The estimated antioxidant capacity of different matrices can vary considerably between research reports. Besides intrinsic factors (not studied here), our work showed that may have various causes. Firstly, different methods are used to measure antioxidant capacity. Secondly, the results obtained for a single matrix by one method (such as ORAC) can vary with the extraction conditions. Parameters having a great impact on the amount and composition of antioxidants in extracts, and thus on the measured antioxidant capacity, notably include the extraction solvent composition, temperature, extraction time (duration), solvent-to-solid ratio, and storage conditions. Standardisation of the extraction procedure is thus necessary for accurate and reproducible determination of the antioxidant capacity and phenolics in different food matrices by different laboratories. In this study we optimised such a procedure for four fresh plant matrices (orange, apple, leek, and broccoli). The optimised procedure requires extraction in a mixture of acetone/water/acetic acid (70/28/2, v/v/v) for 1 h at 4 °C, with a solvent-to-solid ratio of 20 mL per 1 g. Fresh material should be used, but if this is not possible, one may lyophilise the plant matrices or store the extracts for a few days at −20 °C before analysis.     

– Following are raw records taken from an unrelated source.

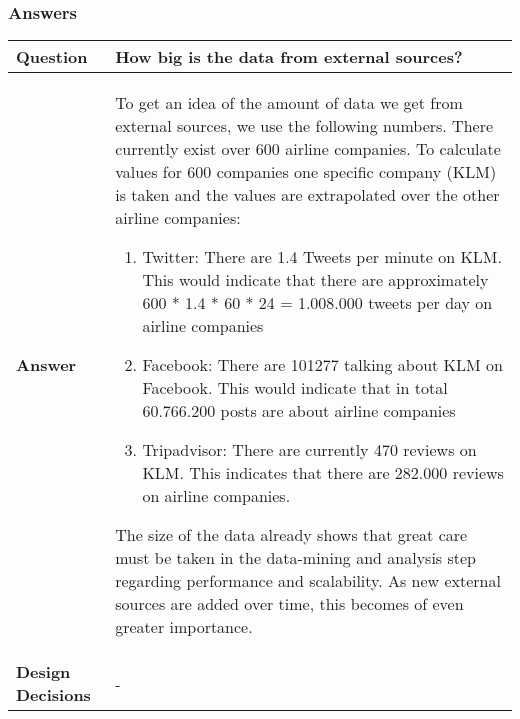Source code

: \subsubsection{Answers}
\begin{longtable}{| l |  p{12cm} |}
\hline
\textbf{Question} & \textbf{How big is the data from external sources?} \\ \hline
\textbf{Answer} &
	To get an idea of the amount of data we get from external sources, we use the following numbers. There currently exist over 600 airline companies. To calculate values for 600 companies one specific company (KLM) is taken and the values are extrapolated over the other airline companies:
\begin{enumerate}
\item Twitter: There are 1.4 Tweets per minute on KLM. This would indicate that there are approximately 600 * 1.4 * 60 * 24 = 1.008.000 tweets per day on airline companies
\item Facebook: There are 101277 talking about KLM on Facebook. This would indicate that in total 60.766.200 posts are about airline companies
\item Tripadvisor: There are currently 470 reviews on KLM. This indicates that there are 282.000 reviews on airline companies.
\end{enumerate}
The size of the data already shows that great care must be taken in the data-mining and analysis step regarding performance and scalability. As new external sources are added over time, this becomes of even greater importance. \\ \hline
\textbf{Design Decisions} & - \\ \hline
\end{longtable}

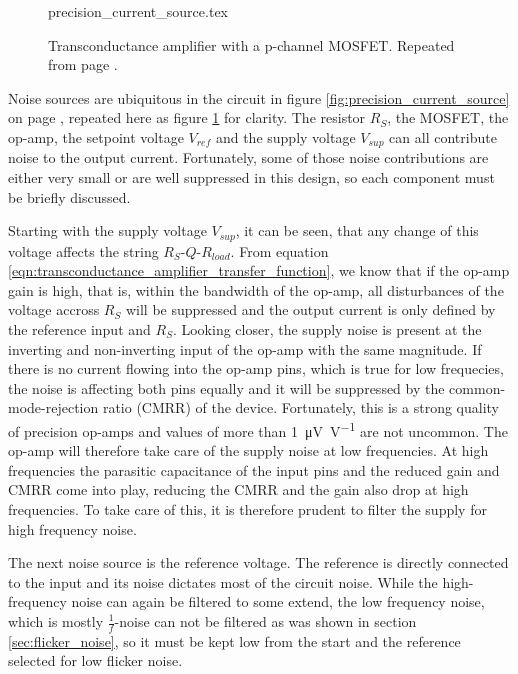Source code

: \begin{figure}[ht]
    \centering
    {precision_current_source.tex}
    \caption{Transconductance amplifier with a p-channel MOSFET. Repeated from page \pageref{fig:precision_current_source}.}
    \label{fig:precision_current_source_noise}
\end{figure}

Noise sources are ubiquitous in the circuit in figure \ref{fig:precision_current_source} on page \pageref{fig:precision_current_source}, repeated here as figure \ref{fig:precision_current_source_noise} for clarity. The resistor $R_S$, the MOSFET, the op-amp, the setpoint voltage $V_{ref}$ and the supply voltage $V_{sup}$ can all contribute noise to the output current. Fortunately, some of those noise contributions are either very small or are well suppressed in this design, so each component must be briefly discussed.

Starting with the supply voltage $V_{sup}$, it can be seen, that any change of this voltage affects the string $R_S$-$Q$-$R_{load}$. From equation \ref{eqn:transconductance_amplifier_transfer_function}, we know that if the op-amp gain is high, that is, within the bandwidth of the op-amp, all disturbances of the voltage accross $R_S$ will be suppressed and the output current is only defined by the reference input and $R_S$. Looking closer, the supply noise is present at the inverting and non-inverting input of the op-amp with the same magnitude. If there is no current flowing into the op-amp pins, which is true for low frequecies, the noise is affecting both pins equally and it will be suppressed by the common-mode-rejection ratio (CMRR) of the device. Fortunately, this is a strong quality of precision op-amps and values of more than \qty[per-mode=power]{1}{\uV \per \volt} are not uncommon. The op-amp will therefore take care of the supply noise at low frequencies. At high frequencies the parasitic capacitance of the input pins and the reduced gain and CMRR come into play, reducing the CMRR and the gain also drop at high frequencies. To take care of this, it is therefore prudent to filter the supply for high frequency noise.

The next noise source is the reference voltage. The reference is directly connected to the input and its noise dictates most of the circuit noise. While the high-frequency noise can again be filtered to some extend, the low frequency noise, which is mostly $\frac{1}{f}$-noise can not be filtered as was shown in section \ref{sec:flicker_noise}, so it must be kept low from the start and the reference selected for low flicker noise.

Factors affecting sample extraction in the liquid chromatographic determination of organic acids in papaya and pineapple

A solvent extraction method was developed for the extraction of organic acids (oxalic, citric, tartaric, L-malic, quinic, succinic and fumaric acids) in papaya and pineapple. Central composite design “2ⁿ + star” was used in order to optimise the following extraction parameters: number of extractions, composition of the extractant mixture, extraction time and extraction temperature. Optimal conditions for extraction were determined by experimental design using response surface methodology. The results suggest that the extractant composition is statistically the most significant factor and that the optimum values for the variables are: three (number de extractions), water as extractant, 60 min (extraction time) and 65 °C (extraction temperature). The separation and determination of the organic acids was carried out by liquid chromatography with UV–Vis detection.